Hace pocos ayeres estoy despierto. La revolución cognitiva que sufrió este mundo me debilitó.
Y ahora que estoy de vuelta, navego entre las nubes, esperando que mis súbditos no hubieran agudizado su vista, pues no es momento de mi descenso entre sus cuerpos mortales y sus mentes pequeñas.
Entonces, un enorme artefacto roza mi brazo, casi mutilándome. ¿Pero qué ha pasado aquí? Me acerco al artefacto. Es claramente hecho por el hombre. Sus imperfecciones, sus formas primitivas, sus intrincados mecanismos para permitirle seguir en el aire, y no ser destruído por mi aire.
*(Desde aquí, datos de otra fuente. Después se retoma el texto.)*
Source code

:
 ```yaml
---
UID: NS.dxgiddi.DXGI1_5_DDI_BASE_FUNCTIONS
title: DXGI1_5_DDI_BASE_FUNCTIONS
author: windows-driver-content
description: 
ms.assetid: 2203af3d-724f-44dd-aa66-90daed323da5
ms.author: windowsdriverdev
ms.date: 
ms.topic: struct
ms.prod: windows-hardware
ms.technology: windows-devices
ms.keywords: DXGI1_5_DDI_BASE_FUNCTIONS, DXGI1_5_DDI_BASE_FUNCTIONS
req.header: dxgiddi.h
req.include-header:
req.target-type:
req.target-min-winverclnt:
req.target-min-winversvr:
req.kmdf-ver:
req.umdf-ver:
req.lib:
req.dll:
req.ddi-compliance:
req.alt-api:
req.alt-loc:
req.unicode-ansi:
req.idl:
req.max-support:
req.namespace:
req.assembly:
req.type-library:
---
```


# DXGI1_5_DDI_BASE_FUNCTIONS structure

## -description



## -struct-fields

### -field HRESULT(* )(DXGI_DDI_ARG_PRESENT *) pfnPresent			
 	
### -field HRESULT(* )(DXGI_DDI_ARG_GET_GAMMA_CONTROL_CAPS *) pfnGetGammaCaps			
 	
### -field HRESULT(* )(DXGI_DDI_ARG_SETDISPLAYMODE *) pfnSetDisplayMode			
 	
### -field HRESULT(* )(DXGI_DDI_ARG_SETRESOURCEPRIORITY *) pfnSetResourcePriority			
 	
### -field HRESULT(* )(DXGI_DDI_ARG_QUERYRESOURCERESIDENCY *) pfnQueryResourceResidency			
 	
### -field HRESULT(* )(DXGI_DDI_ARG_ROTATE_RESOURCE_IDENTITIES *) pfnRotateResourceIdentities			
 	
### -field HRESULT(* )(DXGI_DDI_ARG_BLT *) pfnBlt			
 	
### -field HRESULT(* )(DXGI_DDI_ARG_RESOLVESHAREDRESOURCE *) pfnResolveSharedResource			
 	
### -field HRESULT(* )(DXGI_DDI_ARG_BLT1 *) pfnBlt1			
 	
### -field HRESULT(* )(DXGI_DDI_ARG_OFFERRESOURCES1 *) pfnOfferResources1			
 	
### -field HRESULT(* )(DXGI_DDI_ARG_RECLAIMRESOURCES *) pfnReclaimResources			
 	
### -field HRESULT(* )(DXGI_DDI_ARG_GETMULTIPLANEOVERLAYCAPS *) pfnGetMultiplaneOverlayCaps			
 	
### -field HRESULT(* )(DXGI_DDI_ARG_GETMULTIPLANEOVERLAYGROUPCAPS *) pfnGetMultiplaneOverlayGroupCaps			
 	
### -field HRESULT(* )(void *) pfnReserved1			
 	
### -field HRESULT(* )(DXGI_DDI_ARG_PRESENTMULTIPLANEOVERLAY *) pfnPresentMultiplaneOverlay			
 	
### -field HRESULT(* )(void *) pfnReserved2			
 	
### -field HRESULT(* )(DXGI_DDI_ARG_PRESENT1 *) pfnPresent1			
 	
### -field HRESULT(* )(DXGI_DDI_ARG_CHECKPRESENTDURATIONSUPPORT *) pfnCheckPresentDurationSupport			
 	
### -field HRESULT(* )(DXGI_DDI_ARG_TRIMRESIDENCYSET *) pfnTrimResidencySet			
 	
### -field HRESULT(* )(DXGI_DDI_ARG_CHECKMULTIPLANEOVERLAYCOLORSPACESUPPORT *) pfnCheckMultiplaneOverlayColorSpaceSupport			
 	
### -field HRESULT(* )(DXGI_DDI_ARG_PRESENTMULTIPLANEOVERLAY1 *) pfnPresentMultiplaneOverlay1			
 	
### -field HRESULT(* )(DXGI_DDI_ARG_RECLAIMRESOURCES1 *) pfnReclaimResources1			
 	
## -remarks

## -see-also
Tiene pequeños muros de cristal, me asomo por ellos.
Hombres, ¡muchos hombres! Los veo, murmurando, consumiendo información en una especie de portales construídos por ellos mismos. Nada de lo que dicen las pantallitas ni las extensiones sonoras que salen de ellas, nada habla de mí. ¿Habrá bastado un milenio para haber sido olvidado? Les había enseñado a guardar silencio, a obedecer, y a rendirme culto. Y bastó un milenio para degradarme en el olvido. ¡Miserables!
Pero lo que más me molesta... No, siendo sincero, es tristeza lo que me provoca. A mi gente, le dí un idioma. Para que se entendieran. Para que no pelearan entre ellos. O para que, si peleaban, lo hicieran pagando con el honor de su propia sangre. Y en cambio, los escucho hablar. Y escucho hablar a los aparatos que construyeron. A los pequeños dentro del artefacto volador. Al artefacto volador mismo, por el cual francamente estoy fascinado. Pero... Es que es tanto, ¡tanto ruido! ¡Tantos lenguajes! Me da tristeza por ellos, porque son más lenguajes de los que pueden asimilar. Y hablan de tantas cosas... Hablan de números, de formas, de pensamientos nuevos, de cultos nuevos y viejos por igual.
He notado parte de esa habladuría de las máquinas, algunas se dirigen más allá de mis dominios del cielo. Otras se dirigen hacia abajo, a las tierras pobladas. Me dirijo abajo, hacia donde puedo ir.
Todo ha cambiado. Ha cambiado tanto.
Tanto caos. Tanto conocimiento generado en mi ausencia. Mucho de este conocimiento, lo generó la misma gente.
Tenía intención de volver, de hacer orden, de buscar culpables y castigarlos.
Pero parte del temor y del poder sobre ellos provenía de ser conocido, de mi reputación como agente de cambio y destrucción.
Ellos consiguieron ser sus propios dioses, y están tan ocupados adorando a sus dioses nuevos, que han cedido esa responsabilidad a las mismas máquinas que crearon. Supongo que necesitan nuevos líderes, así que los fabricaron.
Oh, mis hijos, les hice tanta falta, y ahora que he vuelto de mi reparador descanso, en su desespero crearon a otros como yo, pero sin alma, con sólo forma corpórea, alimentada de su propia y torcida concepción del mundo.
Creo que no volveré a ser adorado, o temido. No volveré a ver altares en mi nombre, ofrendas, sacrificios. Todo eso se ha ido.
Lo siento mucho, mis niños. Han olvidado mi idioma, el idioma de los árboles y del viento, y han tenido que crear tantos idiomas más, buscando hablarse entre sí tan eficiente y elocuentemente como cuando lo hacían estando yo entre ustedes. Y ahora, aunque menos sangre se derrama, la felicidad es más profunda, y la tristeza más hiriente. Su nuevo concepto de equilibrio es tan tosco, alejado de lo que les enseñé. Y ahora, a pesar de ser más de ustedes, y de tener el poder de salir más allá de mis dominios, por encima del cielo, y de conquistar otros mundos, decidieron conquistarse a sí mismos, este nuevo poder cognitivo que adquirieron. Y puedo ver que están fallando.
Y, cuando eso pase, si aún lo desean, podré volver a ser su líder, su maestro, su señor.
Entretanto, ¿qué hace un Dios para pasar el rato en un mundo donde no es ni la sombra de lo que fue?